**Problem:** Where an entry below contains an image, skip the image and copy the rest exactly.

**Records shown:**

^^^^^^^^^^^^^^^^

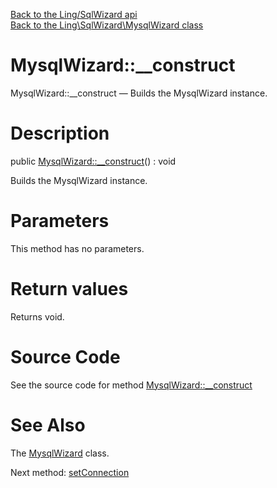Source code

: [Back to the Ling/SqlWizard api](https://github.com/lingtalfi/SqlWizard/blob/master/doc/api/Ling/SqlWizard.md)<br>
[Back to the Ling\SqlWizard\MysqlWizard class](https://github.com/lingtalfi/SqlWizard/blob/master/doc/api/Ling/SqlWizard/MysqlWizard.md)


MysqlWizard::__construct
================



MysqlWizard::__construct — Builds the MysqlWizard instance.




Description
================


public [MysqlWizard::__construct](https://github.com/lingtalfi/SqlWizard/blob/master/doc/api/Ling/SqlWizard/MysqlWizard/__construct.md)() : void




Builds the MysqlWizard instance.




Parameters
================

This method has no parameters.


Return values
================

Returns void.








Source Code
===========
See the source code for method [MysqlWizard::__construct](https://github.com/lingtalfi/SqlWizard/blob/master/MysqlWizard.php#L86-L89)


See Also
================

The [MysqlWizard](https://github.com/lingtalfi/SqlWizard/blob/master/doc/api/Ling/SqlWizard/MysqlWizard.md) class.

Next method: [setConnection](https://github.com/lingtalfi/SqlWizard/blob/master/doc/api/Ling/SqlWizard/MysqlWizard/setConnection.md)<br>

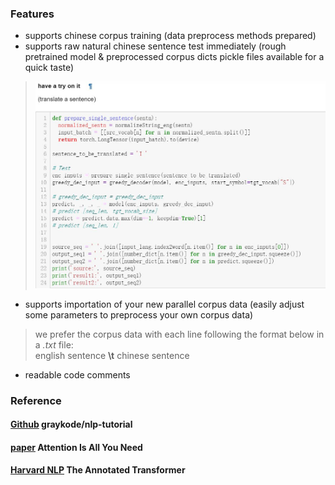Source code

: ### Features  
+ supports chinese corpus training (data preprocess methods prepared)
+ supports raw natural chinese sentence test immediately (rough pretrained model & preprocessed corpus dicts pickle files available for a quick taste)
> ![sentence immediate test](https://github.com/errorplayer/AI_snippets/blob/master/Transformer_greedy_decoder/pic/display_sentence_test.JPG)  
+ supports importation of  your new parallel corpus data (easily adjust some parameters to preprocess your own corpus data)  
> we prefer the corpus data with each line following the format below in a *.txt* file:  
> english sentence **\t** chinese sentence  
  
+ readable code comments



### Reference
#### [Github](https://github.com/graykode/nlp-tutorial/tree/master/5-1.Transformer) graykode/nlp-tutorial   
#### [paper](https://arxiv.org/abs/1706.03762) Attention Is All You Need
#### [Harvard NLP](http://nlp.seas.harvard.edu/2018/04/03/attention.html) The Annotated Transformer
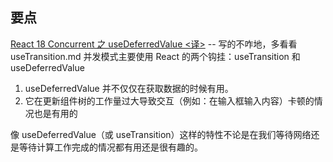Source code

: ## 要点

[React 18 Concurrent 之 useDeferredValue <译>](https://zhuanlan.zhihu.com/p/425009300) -- 写的不咋地，多看看 useTransition.md
并发模式主要使用 React 的两个钩挂：useTransition 和 useDeferredValue

1. useDeferredValue 并不仅仅在获取数据的时候有用。
2. 它在更新组件树的工作量过大导致交互（例如：在输入框输入内容）卡顿的情况也是有用的

像 useDeferredValue（或 useTransition）这样的特性不论是在我们等待网络还是等待计算工作完成的情况都有用还是很有趣的。
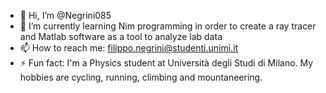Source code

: - 👋 Hi, I’m @Negrini085
- 🌱 I’m currently learning Nim programming in order to create a ray tracer and Matlab software as a tool to analyze lab data
- 📫 How to reach me: filippo.negrini@studenti.unimi.it
- ⚡ Fun fact: I'm a Physics student at Università degli Studi di Milano. My hobbies are cycling, running, climbing and mountaneering.

<!---
Negrini085/Negrini085 is a ✨ special ✨ repository because its `README.md` (this file) appears on your GitHub profile.
You can click the Preview link to take a look at your changes.
--->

^^^^^^^^^^^^^^^^

**Solution:**
Source code

: [Back to the Ling/SqlWizard api](https://github.com/lingtalfi/SqlWizard/blob/master/doc/api/Ling/SqlWizard.md)<br>
[Back to the Ling\SqlWizard\MysqlWizard class](https://github.com/lingtalfi/SqlWizard/blob/master/doc/api/Ling/SqlWizard/MysqlWizard.md)


MysqlWizard::__construct
================



MysqlWizard::__construct — Builds the MysqlWizard instance.




Description
================


public [MysqlWizard::__construct](https://github.com/lingtalfi/SqlWizard/blob/master/doc/api/Ling/SqlWizard/MysqlWizard/__construct.md)() : void




Builds the MysqlWizard instance.




Parameters
================

This method has no parameters.


Return values
================

Returns void.








Source Code
===========
See the source code for method [MysqlWizard::__construct](https://github.com/lingtalfi/SqlWizard/blob/master/MysqlWizard.php#L86-L89)


See Also
================

The [MysqlWizard](https://github.com/lingtalfi/SqlWizard/blob/master/doc/api/Ling/SqlWizard/MysqlWizard.md) class.

Next method: [setConnection](https://github.com/lingtalfi/SqlWizard/blob/master/doc/api/Ling/SqlWizard/MysqlWizard/setConnection.md)<br>

Source code

: ### Features  
+ supports chinese corpus training (data preprocess methods prepared)
+ supports raw natural chinese sentence test immediately (rough pretrained model & preprocessed corpus dicts pickle files available for a quick taste)
> ![sentence immediate test](https://github.com/errorplayer/AI_snippets/blob/master/Transformer_greedy_decoder/pic/display_sentence_test.JPG)  
+ supports importation of  your new parallel corpus data (easily adjust some parameters to preprocess your own corpus data)  
> we prefer the corpus data with each line following the format below in a *.txt* file:  
> english sentence **\t** chinese sentence  
  
+ readable code comments



### Reference
#### [Github](https://github.com/graykode/nlp-tutorial/tree/master/5-1.Transformer) graykode/nlp-tutorial   
#### [paper](https://arxiv.org/abs/1706.03762) Attention Is All You Need
#### [Harvard NLP](http://nlp.seas.harvard.edu/2018/04/03/attention.html) The Annotated Transformer
Source code

: ## 要点

[React 18 Concurrent 之 useDeferredValue <译>](https://zhuanlan.zhihu.com/p/425009300) -- 写的不咋地，多看看 useTransition.md
并发模式主要使用 React 的两个钩挂：useTransition 和 useDeferredValue

1. useDeferredValue 并不仅仅在获取数据的时候有用。
2. 它在更新组件树的工作量过大导致交互（例如：在输入框输入内容）卡顿的情况也是有用的

像 useDeferredValue（或 useTransition）这样的特性不论是在我们等待网络还是等待计算工作完成的情况都有用还是很有趣的。
Source code

: - 👋 Hi, I’m @Negrini085
- 🌱 I’m currently learning Nim programming in order to create a ray tracer and Matlab software as a tool to analyze lab data
- 📫 How to reach me: filippo.negrini@studenti.unimi.it
- ⚡ Fun fact: I'm a Physics student at Università degli Studi di Milano. My hobbies are cycling, running, climbing and mountaneering.

<!---
Negrini085/Negrini085 is a ✨ special ✨ repository because its `README.md` (this file) appears on your GitHub profile.
You can click the Preview link to take a look at your changes.
--->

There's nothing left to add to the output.